[WIP] [B-Tree] Retail IndexTuple deletion

From: "Andrey V(dot) Lepikhov" <a(dot)lepikhov(at)postgrespro(dot)ru>
To: pgsql-hackers(at)postgresql(dot)org
Subject: [WIP] [B-Tree] Retail IndexTuple deletion
Date: 2018-06-18 04:39:23
Message-ID: 425db134-8bba-005c-b59d-56e50de3b41e@postgrespro.ru
Views: Raw Message | Whole Thread | Download mbox
Thread:
Lists: pgsql-hackers

Hi,
I have written a code for quick indextuple deletion from an relation by
heap tuple TID. The code relate to "Retail IndexTuple deletion"
enhancement of btree index on postgresql wiki [1].
Briefly, it includes three steps:
1. Key generation for index tuple searching.
2. Index relation search for tuple with the heap tuple TID.
3. Deletion of the tuple from the index relation.

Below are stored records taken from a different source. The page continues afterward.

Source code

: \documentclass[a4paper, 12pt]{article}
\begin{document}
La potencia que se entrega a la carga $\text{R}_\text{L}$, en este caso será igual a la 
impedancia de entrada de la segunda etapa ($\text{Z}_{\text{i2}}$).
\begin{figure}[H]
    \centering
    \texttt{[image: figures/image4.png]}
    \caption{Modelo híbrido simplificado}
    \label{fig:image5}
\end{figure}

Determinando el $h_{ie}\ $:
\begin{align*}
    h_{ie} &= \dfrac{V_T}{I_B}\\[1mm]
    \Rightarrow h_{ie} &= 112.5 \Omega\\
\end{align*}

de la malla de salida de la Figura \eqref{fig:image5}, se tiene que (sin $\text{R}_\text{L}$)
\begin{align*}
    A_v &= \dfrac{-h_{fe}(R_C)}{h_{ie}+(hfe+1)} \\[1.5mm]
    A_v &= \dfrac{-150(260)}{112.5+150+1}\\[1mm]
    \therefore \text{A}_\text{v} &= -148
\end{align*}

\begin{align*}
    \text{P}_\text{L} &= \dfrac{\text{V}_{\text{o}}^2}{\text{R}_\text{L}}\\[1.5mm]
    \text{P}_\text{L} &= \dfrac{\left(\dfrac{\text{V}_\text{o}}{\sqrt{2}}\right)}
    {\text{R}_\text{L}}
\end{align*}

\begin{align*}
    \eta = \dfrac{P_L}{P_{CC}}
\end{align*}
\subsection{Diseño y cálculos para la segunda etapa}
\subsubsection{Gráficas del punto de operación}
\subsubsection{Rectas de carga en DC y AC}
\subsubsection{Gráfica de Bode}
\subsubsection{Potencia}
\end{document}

Now, index relation cleaning performs by vacuum which scan all index
relation for dead entries sequentially, tuple-by-tuple. This simplistic
and safe method can be significantly surpasses in the cases, than a
number of dead entries is not large by retail deletions which uses index
scans for search dead entries. Also, it can be used by distributed
systems for reduce cost of a global index vacuum.

Patch '0001-retail-indextuple-deletion' introduce new function
amtargetdelete() in access method interface. Patch
'0002-quick-vacuum-strategy' implements this function for an alternative
strategy of lazy index vacuum, called 'Quick Vacuum'.

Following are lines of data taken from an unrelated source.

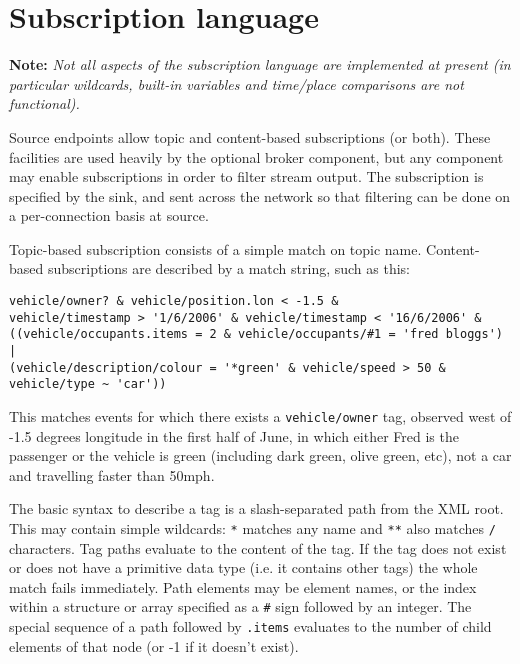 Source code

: \documentclass[12pt,a4paper,twoside]{article}
\renewcommand{\_}{\texttt{\symbol{95}}}
\begin{document}
\newpage
\section{Subscription language}

\textbf{Note:} \textit{Not all aspects of the subscription language are
implemented at present (in particular wildcards, built-in variables and
time/place comparisons are not functional).}

Source endpoints allow topic and content-based subscriptions
(or both). These facilities are used heavily by the optional broker
component, but any component may enable subscriptions in order to
filter stream output. The subscription is specified by the sink,
and sent across the network so that filtering can be done on a
per-connection basis at source.

Topic-based subscription consists of a simple match on topic name.
Content-based subscriptions are described by a match string, such as this:

\begin{verbatim}
vehicle/owner? & vehicle/position.lon < -1.5 &
vehicle/timestamp > '1/6/2006' & vehicle/timestamp < '16/6/2006' &
((vehicle/occupants.items = 2 & vehicle/occupants/#1 = 'fred bloggs') |
(vehicle/description/colour = '*green' & vehicle/speed > 50 &
vehicle/type ~ 'car'))
\end{verbatim}

This matches events for which there exists a \verb^vehicle/owner^ tag, observed
west of -1.5 degrees longitude in the first half of June, in which either Fred
is the passenger or the vehicle is green (including dark green, olive green,
etc), not a car and travelling faster than 50mph.

The basic syntax to describe a tag is a slash-separated path from
the XML root. This may contain simple wildcards: \verb^*^ matches
any name and \verb^**^ also matches \verb^/^ characters. Tag paths
evaluate to the
content of the tag. If the tag does not exist or does not have a
primitive data type (i.e. it contains other tags)
the whole match fails immediately. Path elements may be element names,
or the index within a structure or array specified as a \verb^#^ sign
followed by an integer.
The special sequence of a path followed by \verb^.items^ evaluates
to the number of child elements of that node (or -1 if it doesn't exist).

\end{document}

The code demands hold DEAD tuple storage until scan key will be created.
In this version I add 'target_index_deletion_factor' option. If it more
than 0, heap_page_prune() uses ItemIdMarkDead() instead of
ItemIdSetDead() function for set DEAD flag and hold the tuple storage.
Next step is developing background worker which will collect pairs (tid,
scankey) of DEAD tuples from heap_page_prune() function.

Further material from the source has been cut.